In object detection, current methods require voluminous manually-annotated region of interest (ROI) labels and class labels to train both the lesion detection and diagnosis models. In clinical practice, the ROI labels, i.e. ground truths, may not always be optimal for the classification task due to individual experience of sonologists, resulting in the issue of coarse annotation that limits the diagnosis performance of a deep-learning model. To solve problems above, a novel Two-Stage Detection and Diagnosis Network (TSDDNet) is proposed based on weakly supervised learning to enhance diagnostic accuracy of the ultrasound-based method for breast cancers.

Original Title:

Weakly Supervised Lesion Detection and Diagnosis for Breast Cancers with Partially Annotated Ultrasound Images.

Original Link: 

https://ieeexplore.ieee.org/document/10439278

Original authors and their affiliations:

Jian Wang1, Liang Qiao1, Shichong Zhou2, Jin Zhou2, Jun Wang1, Juncheng Li1, Shihui Ying1Cai Chang2, and Jun Shi1

1Shanghai University 

2Fudan University Shanghai Cancer Center

Conference/Journal Information:

IEEE Transactions on Medical Imaging  

I Contributions

1.A WSL-based ROI refinement method is developed to not only improve detection accuracy of the ROI-level pseudo labels predicted by the detection network, but also refine the manually annotated ground truth ROIs. 

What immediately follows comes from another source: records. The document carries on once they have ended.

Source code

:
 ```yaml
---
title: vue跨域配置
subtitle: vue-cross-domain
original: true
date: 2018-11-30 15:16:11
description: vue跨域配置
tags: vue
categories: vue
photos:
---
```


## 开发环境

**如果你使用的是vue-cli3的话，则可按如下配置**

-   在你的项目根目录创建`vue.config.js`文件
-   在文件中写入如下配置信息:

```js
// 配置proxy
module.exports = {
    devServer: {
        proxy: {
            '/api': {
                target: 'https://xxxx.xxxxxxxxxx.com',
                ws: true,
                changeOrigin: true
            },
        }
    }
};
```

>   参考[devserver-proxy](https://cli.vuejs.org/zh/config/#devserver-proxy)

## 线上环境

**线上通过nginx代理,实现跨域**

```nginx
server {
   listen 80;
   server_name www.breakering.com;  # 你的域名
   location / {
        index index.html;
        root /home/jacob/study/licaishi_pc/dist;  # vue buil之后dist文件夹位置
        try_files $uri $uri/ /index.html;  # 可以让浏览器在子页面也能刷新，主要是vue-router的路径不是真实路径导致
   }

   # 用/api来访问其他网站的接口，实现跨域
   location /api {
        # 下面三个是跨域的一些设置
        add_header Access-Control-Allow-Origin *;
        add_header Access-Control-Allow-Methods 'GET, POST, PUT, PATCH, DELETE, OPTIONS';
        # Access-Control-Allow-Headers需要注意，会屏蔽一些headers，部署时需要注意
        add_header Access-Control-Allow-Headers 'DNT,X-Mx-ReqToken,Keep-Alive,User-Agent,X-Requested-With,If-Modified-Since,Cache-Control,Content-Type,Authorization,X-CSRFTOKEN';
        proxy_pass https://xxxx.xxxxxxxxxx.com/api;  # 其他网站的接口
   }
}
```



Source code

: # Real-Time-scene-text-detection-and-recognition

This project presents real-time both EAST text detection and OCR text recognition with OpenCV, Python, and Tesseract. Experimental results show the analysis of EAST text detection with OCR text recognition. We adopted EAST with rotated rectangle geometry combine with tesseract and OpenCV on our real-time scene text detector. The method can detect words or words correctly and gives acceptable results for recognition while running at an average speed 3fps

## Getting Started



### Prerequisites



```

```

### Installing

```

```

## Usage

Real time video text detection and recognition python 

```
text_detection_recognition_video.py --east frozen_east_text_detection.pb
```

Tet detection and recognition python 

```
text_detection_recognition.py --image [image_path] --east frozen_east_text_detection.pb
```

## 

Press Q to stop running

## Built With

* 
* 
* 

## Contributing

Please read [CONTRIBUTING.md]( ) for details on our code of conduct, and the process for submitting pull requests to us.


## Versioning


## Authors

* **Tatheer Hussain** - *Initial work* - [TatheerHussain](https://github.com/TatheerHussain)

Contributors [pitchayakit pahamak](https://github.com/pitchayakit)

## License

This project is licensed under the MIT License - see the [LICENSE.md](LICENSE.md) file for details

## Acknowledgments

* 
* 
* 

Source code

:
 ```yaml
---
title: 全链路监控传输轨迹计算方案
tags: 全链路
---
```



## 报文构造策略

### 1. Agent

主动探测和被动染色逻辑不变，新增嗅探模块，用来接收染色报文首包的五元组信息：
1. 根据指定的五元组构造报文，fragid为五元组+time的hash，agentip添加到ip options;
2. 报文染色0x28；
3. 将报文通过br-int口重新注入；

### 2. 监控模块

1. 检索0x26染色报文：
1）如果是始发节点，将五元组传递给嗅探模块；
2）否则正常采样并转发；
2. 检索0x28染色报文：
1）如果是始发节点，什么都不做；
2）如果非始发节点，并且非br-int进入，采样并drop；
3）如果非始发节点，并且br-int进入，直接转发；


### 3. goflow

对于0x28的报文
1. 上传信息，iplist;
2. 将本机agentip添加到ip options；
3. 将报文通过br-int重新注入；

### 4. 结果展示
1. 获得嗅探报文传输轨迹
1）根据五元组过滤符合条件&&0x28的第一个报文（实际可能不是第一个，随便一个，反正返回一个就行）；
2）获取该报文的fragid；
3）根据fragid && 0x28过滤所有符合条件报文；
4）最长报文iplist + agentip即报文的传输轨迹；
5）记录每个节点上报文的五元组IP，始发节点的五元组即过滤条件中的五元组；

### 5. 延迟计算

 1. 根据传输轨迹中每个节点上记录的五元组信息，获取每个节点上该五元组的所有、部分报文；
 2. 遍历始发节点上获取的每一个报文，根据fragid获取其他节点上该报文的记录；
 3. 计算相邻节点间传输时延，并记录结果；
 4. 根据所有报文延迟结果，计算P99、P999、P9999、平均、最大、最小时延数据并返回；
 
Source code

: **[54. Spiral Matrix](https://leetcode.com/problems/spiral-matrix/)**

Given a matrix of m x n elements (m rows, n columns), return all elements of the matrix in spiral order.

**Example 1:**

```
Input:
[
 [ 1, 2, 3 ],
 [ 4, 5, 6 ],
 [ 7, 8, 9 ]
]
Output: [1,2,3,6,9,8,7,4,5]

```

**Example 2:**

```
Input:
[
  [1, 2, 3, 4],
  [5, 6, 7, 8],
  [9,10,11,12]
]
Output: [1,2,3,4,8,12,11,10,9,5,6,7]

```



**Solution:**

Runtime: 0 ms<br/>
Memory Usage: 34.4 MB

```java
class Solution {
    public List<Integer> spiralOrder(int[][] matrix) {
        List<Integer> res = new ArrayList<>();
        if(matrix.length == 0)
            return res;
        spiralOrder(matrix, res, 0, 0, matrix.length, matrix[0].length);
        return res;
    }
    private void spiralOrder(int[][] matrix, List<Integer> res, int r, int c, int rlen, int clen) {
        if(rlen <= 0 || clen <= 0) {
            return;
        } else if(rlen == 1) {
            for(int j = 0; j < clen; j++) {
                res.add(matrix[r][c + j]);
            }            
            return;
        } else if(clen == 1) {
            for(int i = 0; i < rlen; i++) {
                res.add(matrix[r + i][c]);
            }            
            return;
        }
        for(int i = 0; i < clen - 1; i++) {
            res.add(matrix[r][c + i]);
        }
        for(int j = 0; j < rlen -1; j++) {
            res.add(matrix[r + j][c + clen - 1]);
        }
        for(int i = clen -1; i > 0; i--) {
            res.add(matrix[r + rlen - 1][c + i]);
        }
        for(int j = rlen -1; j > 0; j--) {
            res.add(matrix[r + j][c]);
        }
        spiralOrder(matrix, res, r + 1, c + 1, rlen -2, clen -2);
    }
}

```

2.A novel TSDDNet with a two-stage training strategy is proposed for automatically detecting breast lesion and then diagnosing in a unified framework. 

3.A self-distillation based joint optimization is proposed to incorporate the D-Net and C-Net into a unified framework in the second training stage.

II Data and Method

The experiments conducted on a B-mode breast ultrasound image (BBUI) dataset acquired from Fudan University Shanghai Cancer Center. There were totally 890 benign images and 870 malignant samples. All samples were scanned by the Mindray Resona7 ultrasound scanner (Shenzhen Mindray BioMedical Electronics Co., Ltd., Shenzhen, China) with the L11- 3 linear-array probe. For each BUS image, a rectangle ROI was annotated by an experienced sonologist to indicate the lesion area. 

Fig 1. Framework of TSDDNet

Fig 1 described the framework of TSDDNet, which consists of 3 sub-networks, a detection network D-Net, a classification network C-Net, and a fusion network F-Net. And the training process consists of two stages.

The training samples was divided into two groups. One includes fully annotated images that have both ROI-level and image-level labels, and the other one includes partially annotated images that only have image-level labels. In the first training stage, both D-Net and C-Net are trained using the fully annotated images with both ROI-level and image-level labels, respectively. After that, the partially annotated images with only image-level labels are fed into the trained D-Net to generate ROI-level pseudo labels. Moreover, a candidate selection mechanism is designed to refine the ground truth ROI labels in the fully annotated images and the pseudo-ROI labels in the partially annotated images. 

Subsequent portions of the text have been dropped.